In questo dono di sé, lo Spirito Santo, abbiamo ogni bene: terreno e spirituale che ci permette di essere trasparenza di Cristo Gesù. Qui troviamo il frutto della preghiera, dell’Eucarestia che è la preghiera per eccellenza, dove l’uomo può conformare la sua vita nella vita divina.

Ci fermiamo in silenzio per accogliere la Parola nella vita. Lasciamo che anche il Silenzio sia dono perché l’incontro con la Parola sia largamente ricompensato

La Parola illumina la vita e la interpella
Desidero vivere la stessa spiritualità di Cristo Gesù?
La preghiera che valore ha nella mia vita? Quale spazio le dedico?  
Con quali sentimenti mi rivolgo a Dio nella preghiera: serenità e fiducia o distrazione e indifferenza?
Cosa chiedo quando prego: solo il pane o anche la capacità di fare la volontà di Dio, la gioia di accogliere il suo regno, la disponibilità a manifestare la santità del suo amore?

Pregare Rispondi a Dio con le sue stesse parole
Ti rendo grazie, Signore, con tutto il cuore:
hai ascoltato le parole della mia bocca.
Non agli dèi, ma a te voglio cantare,
mi prostro verso il tuo tempio santo.

Rendo grazie al tuo nome per il tuo amore e la tua fedeltà:
hai reso la tua promessa più grande del tuo nome.
Nel giorno in cui ti ho invocato, mi hai risposto,
hai accresciuto in me la forza.

Perché eccelso è il Signore, ma guarda verso l’umile;
il superbo invece lo riconosce da lontano.
Se cammino in mezzo al pericolo, tu mi ridoni vita;
contro la collera dei miei avversari stendi la tua mano.

La tua destra mi salva.
Il Signore farà tutto per me.
Signore, il tuo amore è per sempre:
non abbandonare l’opera delle tue mani. (Sal 137).
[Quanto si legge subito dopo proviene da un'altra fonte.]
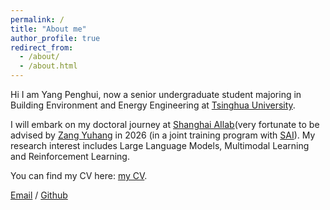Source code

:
 ```yaml
---
permalink: /
title: "About me"
author_profile: true
redirect_from: 
  - /about/
  - /about.html
---
```

Hi I am Yang Penghui, now a senior undergraduate student majoring in Building Environment and Energy Engineering at [Tsinghua University](https://www.tsinghua.edu.cn/).

I will embark on my doctoral journey at [Shanghai AIlab](https://www.shlab.org.cn/)(very fortunate to be advised by [Zang Yuhang](https://yuhangzang.github.io/) in 2026 (in a joint training program with [SAI](https://soai.sjtu.edu.cn/)). My research interest includes Large Language Models, Multimodal Learning and Reinforcement Learning.

You can find my CV here: [my CV](/assets/CV.pdf).

[Email](mailto:yph22@mails.tsinghua.edu.cn) / [Github](https://github.com/yph22) 

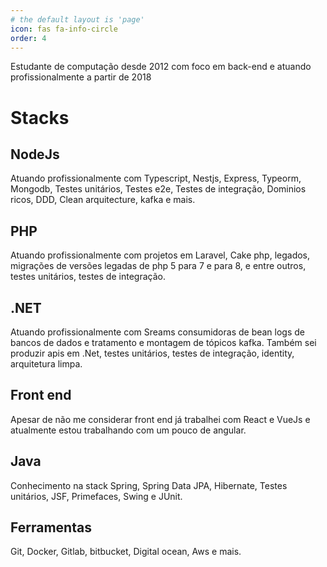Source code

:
 ```yaml
---
# the default layout is 'page'
icon: fas fa-info-circle
order: 4
---
```


Estudante de computação desde 2012 com foco em back-end e atuando profissionalmente a partir de 2018

# Stacks

## NodeJs

Atuando profissionalmente com Typescript, Nestjs, Express, Typeorm, Mongodb, Testes unitários, Testes e2e, Testes de integração, Dominios ricos, DDD, Clean arquitecture, kafka e mais.

## PHP

Atuando profissionalmente com projetos em Laravel, Cake php, legados, migrações de versões legadas de php 5 para 7 e para 8, e entre outros, testes unitários, testes de integração.

## .NET

Atuando profissionalmente com Sreams consumidoras de bean logs de bancos de dados e tratamento e montagem de tópicos kafka.
Também sei produzir apis em .Net, testes unitários, testes de integração, identity, arquitetura limpa.

## Front end

Apesar de não me considerar front end já trabalhei com React e VueJs e atualmente estou trabalhando com um pouco de angular.

## Java

Conhecimento na stack Spring, Spring Data JPA, Hibernate, Testes unitários, JSF, Primefaces, Swing e JUnit.

## Ferramentas

Git, Docker, Gitlab, bitbucket, Digital ocean, Aws e mais.

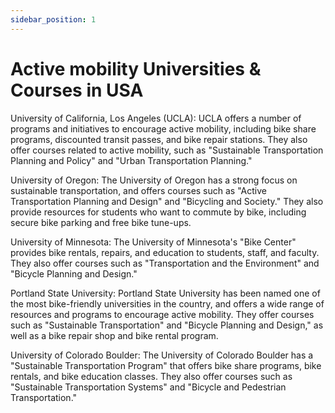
 ```yaml
---
sidebar_position: 1
---
```


# Active mobility Universities & Courses in USA

University of California, Los Angeles (UCLA): UCLA offers a number of programs and initiatives to encourage active mobility, including bike share programs, discounted transit passes, and bike repair stations. They also offer courses related to active mobility, such as "Sustainable Transportation Planning and Policy" and "Urban Transportation Planning."

University of Oregon: The University of Oregon has a strong focus on sustainable transportation, and offers courses such as "Active Transportation Planning and Design" and "Bicycling and Society." They also provide resources for students who want to commute by bike, including secure bike parking and free bike tune-ups.

University of Minnesota: The University of Minnesota's "Bike Center" provides bike rentals, repairs, and education to students, staff, and faculty. They also offer courses such as "Transportation and the Environment" and "Bicycle Planning and Design."

Portland State University: Portland State University has been named one of the most bike-friendly universities in the country, and offers a wide range of resources and programs to encourage active mobility. They offer courses such as "Sustainable Transportation" and "Bicycle Planning and Design," as well as a bike repair shop and bike rental program.

University of Colorado Boulder: The University of Colorado Boulder has a "Sustainable Transportation Program" that offers bike share programs, bike rentals, and bike education classes. They also offer courses such as "Sustainable Transportation Systems" and "Bicycle and Pedestrian Transportation."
Contemplare-agire  L’incontro con l’infinito di Dio è impegno concreto nella quotidianità…
Lasciamo che lo Spirito Santo illumini la nostra vita. Mettiamoci alla presenza di Dio, non delle nostre idee su Dio; Dio è persona, le idee sono fantasie, per metterci a pregare e ricevere il suo amore da donare.